DESCRIPTION OF THE TASK> The answer should match the records character for character.

MATERIAL PROVIDED>

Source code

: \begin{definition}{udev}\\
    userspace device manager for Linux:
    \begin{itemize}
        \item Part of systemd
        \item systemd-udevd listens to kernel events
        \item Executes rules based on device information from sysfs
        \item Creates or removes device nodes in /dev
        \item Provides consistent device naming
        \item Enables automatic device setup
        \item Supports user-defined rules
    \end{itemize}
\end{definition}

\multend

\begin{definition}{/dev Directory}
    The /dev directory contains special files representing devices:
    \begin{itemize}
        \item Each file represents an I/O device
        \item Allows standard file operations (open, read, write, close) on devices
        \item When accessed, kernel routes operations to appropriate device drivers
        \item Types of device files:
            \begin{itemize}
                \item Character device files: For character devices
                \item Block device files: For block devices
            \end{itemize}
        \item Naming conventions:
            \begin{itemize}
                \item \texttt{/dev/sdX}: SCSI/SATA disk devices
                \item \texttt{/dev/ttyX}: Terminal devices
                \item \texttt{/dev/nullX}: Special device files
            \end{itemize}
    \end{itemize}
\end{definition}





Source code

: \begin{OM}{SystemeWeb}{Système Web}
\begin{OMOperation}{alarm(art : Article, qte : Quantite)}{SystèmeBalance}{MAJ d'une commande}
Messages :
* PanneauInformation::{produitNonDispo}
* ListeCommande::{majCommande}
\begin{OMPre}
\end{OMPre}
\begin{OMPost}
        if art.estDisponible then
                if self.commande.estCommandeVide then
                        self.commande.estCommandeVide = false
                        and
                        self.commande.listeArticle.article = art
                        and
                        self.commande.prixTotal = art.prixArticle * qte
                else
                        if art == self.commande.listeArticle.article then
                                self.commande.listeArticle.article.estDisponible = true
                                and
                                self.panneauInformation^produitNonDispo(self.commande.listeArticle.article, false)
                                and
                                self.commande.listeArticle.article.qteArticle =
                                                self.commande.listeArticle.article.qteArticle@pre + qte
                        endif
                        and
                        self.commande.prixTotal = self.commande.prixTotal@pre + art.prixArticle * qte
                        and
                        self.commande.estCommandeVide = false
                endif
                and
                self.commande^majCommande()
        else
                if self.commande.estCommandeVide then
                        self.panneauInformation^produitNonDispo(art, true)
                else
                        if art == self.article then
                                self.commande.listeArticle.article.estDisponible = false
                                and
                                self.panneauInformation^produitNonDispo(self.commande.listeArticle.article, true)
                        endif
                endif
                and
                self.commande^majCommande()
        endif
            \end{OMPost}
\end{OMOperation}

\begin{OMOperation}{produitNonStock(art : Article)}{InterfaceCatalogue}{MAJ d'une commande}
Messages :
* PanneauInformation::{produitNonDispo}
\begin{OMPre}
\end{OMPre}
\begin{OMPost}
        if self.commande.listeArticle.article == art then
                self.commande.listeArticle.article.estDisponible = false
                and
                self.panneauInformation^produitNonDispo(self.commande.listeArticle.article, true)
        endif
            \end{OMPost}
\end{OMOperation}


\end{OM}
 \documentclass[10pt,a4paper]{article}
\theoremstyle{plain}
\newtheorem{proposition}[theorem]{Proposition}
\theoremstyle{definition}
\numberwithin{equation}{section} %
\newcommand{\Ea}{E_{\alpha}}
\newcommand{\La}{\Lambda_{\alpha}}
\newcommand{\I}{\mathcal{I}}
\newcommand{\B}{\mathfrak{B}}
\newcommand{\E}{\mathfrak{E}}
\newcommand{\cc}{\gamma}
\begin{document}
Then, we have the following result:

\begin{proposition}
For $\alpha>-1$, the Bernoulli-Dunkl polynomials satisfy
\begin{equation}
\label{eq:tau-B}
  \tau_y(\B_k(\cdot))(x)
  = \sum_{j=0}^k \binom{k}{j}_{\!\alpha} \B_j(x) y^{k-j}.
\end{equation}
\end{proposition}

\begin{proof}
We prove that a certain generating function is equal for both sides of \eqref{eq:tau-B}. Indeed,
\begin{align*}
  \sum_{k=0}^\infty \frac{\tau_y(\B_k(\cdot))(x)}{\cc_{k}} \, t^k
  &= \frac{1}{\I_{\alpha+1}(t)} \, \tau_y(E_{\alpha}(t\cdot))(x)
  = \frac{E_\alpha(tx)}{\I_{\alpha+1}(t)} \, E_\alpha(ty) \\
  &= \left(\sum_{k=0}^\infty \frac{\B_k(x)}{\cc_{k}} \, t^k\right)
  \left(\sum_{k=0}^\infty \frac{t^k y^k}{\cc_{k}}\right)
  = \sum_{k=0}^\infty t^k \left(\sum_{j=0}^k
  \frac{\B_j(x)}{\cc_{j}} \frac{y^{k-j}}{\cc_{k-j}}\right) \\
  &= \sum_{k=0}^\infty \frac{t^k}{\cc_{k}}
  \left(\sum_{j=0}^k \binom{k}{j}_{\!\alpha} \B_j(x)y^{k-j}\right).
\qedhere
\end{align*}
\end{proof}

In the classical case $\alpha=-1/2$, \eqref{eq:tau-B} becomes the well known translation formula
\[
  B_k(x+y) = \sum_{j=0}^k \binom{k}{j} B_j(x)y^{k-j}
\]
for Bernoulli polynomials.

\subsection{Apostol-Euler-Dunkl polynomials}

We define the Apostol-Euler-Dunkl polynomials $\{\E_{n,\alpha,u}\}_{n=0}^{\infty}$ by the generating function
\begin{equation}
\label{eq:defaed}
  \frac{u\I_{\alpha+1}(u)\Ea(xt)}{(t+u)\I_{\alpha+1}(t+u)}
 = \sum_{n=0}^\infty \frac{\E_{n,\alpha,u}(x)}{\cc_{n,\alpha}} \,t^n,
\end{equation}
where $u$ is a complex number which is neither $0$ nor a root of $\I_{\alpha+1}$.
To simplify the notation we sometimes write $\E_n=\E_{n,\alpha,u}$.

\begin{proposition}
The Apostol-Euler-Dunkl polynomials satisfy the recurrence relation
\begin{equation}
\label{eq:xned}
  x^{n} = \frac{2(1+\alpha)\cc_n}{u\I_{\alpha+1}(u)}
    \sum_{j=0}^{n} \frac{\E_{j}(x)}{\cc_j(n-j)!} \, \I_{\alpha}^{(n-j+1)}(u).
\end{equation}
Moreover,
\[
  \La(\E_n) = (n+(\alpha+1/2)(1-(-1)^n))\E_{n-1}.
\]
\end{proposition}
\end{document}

ANSWER BOX>
Source code

: \begin{definition}{udev}\\
    userspace device manager for Linux:
    \begin{itemize}
        \item Part of systemd
        \item systemd-udevd listens to kernel events
        \item Executes rules based on device information from sysfs
        \item Creates or removes device nodes in /dev
        \item Provides consistent device naming
        \item Enables automatic device setup
        \item Supports user-defined rules
    \end{itemize}
\end{definition}

\multend

\begin{definition}{/dev Directory}
    The /dev directory contains special files representing devices:
    \begin{itemize}
        \item Each file represents an I/O device
        \item Allows standard file operations (open, read, write, close) on devices
        \item When accessed, kernel routes operations to appropriate device drivers
        \item Types of device files:
            \begin{itemize}
                \item Character device files: For character devices
                \item Block device files: For block devices
            \end{itemize}
        \item Naming conventions:
            \begin{itemize}
                \item \texttt{/dev/sdX}: SCSI/SATA disk devices
                \item \texttt{/dev/ttyX}: Terminal devices
                \item \texttt{/dev/nullX}: Special device files
            \end{itemize}
    \end{itemize}
\end{definition}





Source code

: \begin{OM}{SystemeWeb}{Système Web}
\begin{OMOperation}{alarm(art : Article, qte : Quantite)}{SystèmeBalance}{MAJ d'une commande}
Messages :
* PanneauInformation::{produitNonDispo}
* ListeCommande::{majCommande}
\begin{OMPre}
\end{OMPre}
\begin{OMPost}
        if art.estDisponible then
                if self.commande.estCommandeVide then
                        self.commande.estCommandeVide = false
                        and
                        self.commande.listeArticle.article = art
                        and
                        self.commande.prixTotal = art.prixArticle * qte
                else
                        if art == self.commande.listeArticle.article then
                                self.commande.listeArticle.article.estDisponible = true
                                and
                                self.panneauInformation^produitNonDispo(self.commande.listeArticle.article, false)
                                and
                                self.commande.listeArticle.article.qteArticle =
                                                self.commande.listeArticle.article.qteArticle@pre + qte
                        endif
                        and
                        self.commande.prixTotal = self.commande.prixTotal@pre + art.prixArticle * qte
                        and
                        self.commande.estCommandeVide = false
                endif
                and
                self.commande^majCommande()
        else
                if self.commande.estCommandeVide then
                        self.panneauInformation^produitNonDispo(art, true)
                else
                        if art == self.article then
                                self.commande.listeArticle.article.estDisponible = false
                                and
                                self.panneauInformation^produitNonDispo(self.commande.listeArticle.article, true)
                        endif
                endif
                and
                self.commande^majCommande()
        endif
            \end{OMPost}
\end{OMOperation}

\begin{OMOperation}{produitNonStock(art : Article)}{InterfaceCatalogue}{MAJ d'une commande}
Messages :
* PanneauInformation::{produitNonDispo}
\begin{OMPre}
\end{OMPre}
\begin{OMPost}
        if self.commande.listeArticle.article == art then
                self.commande.listeArticle.article.estDisponible = false
                and
                self.panneauInformation^produitNonDispo(self.commande.listeArticle.article, true)
        endif
            \end{OMPost}
\end{OMOperation}


\end{OM}
 \documentclass[10pt,a4paper]{article}
\theoremstyle{plain}
\newtheorem{proposition}[theorem]{Proposition}
\theoremstyle{definition}
\numberwithin{equation}{section} %
\newcommand{\Ea}{E_{\alpha}}
\newcommand{\La}{\Lambda_{\alpha}}
\newcommand{\I}{\mathcal{I}}
\newcommand{\B}{\mathfrak{B}}
\newcommand{\E}{\mathfrak{E}}
\newcommand{\cc}{\gamma}
\begin{document}
Then, we have the following result:

\begin{proposition}
For $\alpha>-1$, the Bernoulli-Dunkl polynomials satisfy
\begin{equation}
\label{eq:tau-B}
  \tau_y(\B_k(\cdot))(x)
  = \sum_{j=0}^k \binom{k}{j}_{\!\alpha} \B_j(x) y^{k-j}.
\end{equation}
\end{proposition}

\begin{proof}
We prove that a certain generating function is equal for both sides of \eqref{eq:tau-B}. Indeed,
\begin{align*}
  \sum_{k=0}^\infty \frac{\tau_y(\B_k(\cdot))(x)}{\cc_{k}} \, t^k
  &= \frac{1}{\I_{\alpha+1}(t)} \, \tau_y(E_{\alpha}(t\cdot))(x)
  = \frac{E_\alpha(tx)}{\I_{\alpha+1}(t)} \, E_\alpha(ty) \\
  &= \left(\sum_{k=0}^\infty \frac{\B_k(x)}{\cc_{k}} \, t^k\right)
  \left(\sum_{k=0}^\infty \frac{t^k y^k}{\cc_{k}}\right)
  = \sum_{k=0}^\infty t^k \left(\sum_{j=0}^k
  \frac{\B_j(x)}{\cc_{j}} \frac{y^{k-j}}{\cc_{k-j}}\right) \\
  &= \sum_{k=0}^\infty \frac{t^k}{\cc_{k}}
  \left(\sum_{j=0}^k \binom{k}{j}_{\!\alpha} \B_j(x)y^{k-j}\right).
\qedhere
\end{align*}
\end{proof}

In the classical case $\alpha=-1/2$, \eqref{eq:tau-B} becomes the well known translation formula
\[
  B_k(x+y) = \sum_{j=0}^k \binom{k}{j} B_j(x)y^{k-j}
\]
for Bernoulli polynomials.

\subsection{Apostol-Euler-Dunkl polynomials}

We define the Apostol-Euler-Dunkl polynomials $\{\E_{n,\alpha,u}\}_{n=0}^{\infty}$ by the generating function
\begin{equation}
\label{eq:defaed}
  \frac{u\I_{\alpha+1}(u)\Ea(xt)}{(t+u)\I_{\alpha+1}(t+u)}
 = \sum_{n=0}^\infty \frac{\E_{n,\alpha,u}(x)}{\cc_{n,\alpha}} \,t^n,
\end{equation}
where $u$ is a complex number which is neither $0$ nor a root of $\I_{\alpha+1}$.
To simplify the notation we sometimes write $\E_n=\E_{n,\alpha,u}$.

\begin{proposition}
The Apostol-Euler-Dunkl polynomials satisfy the recurrence relation
\begin{equation}
\label{eq:xned}
  x^{n} = \frac{2(1+\alpha)\cc_n}{u\I_{\alpha+1}(u)}
    \sum_{j=0}^{n} \frac{\E_{j}(x)}{\cc_j(n-j)!} \, \I_{\alpha}^{(n-j+1)}(u).
\end{equation}
Moreover,
\[
  \La(\E_n) = (n+(\alpha+1/2)(1-(-1)^n))\E_{n-1}.
\]
\end{proposition}
\end{document}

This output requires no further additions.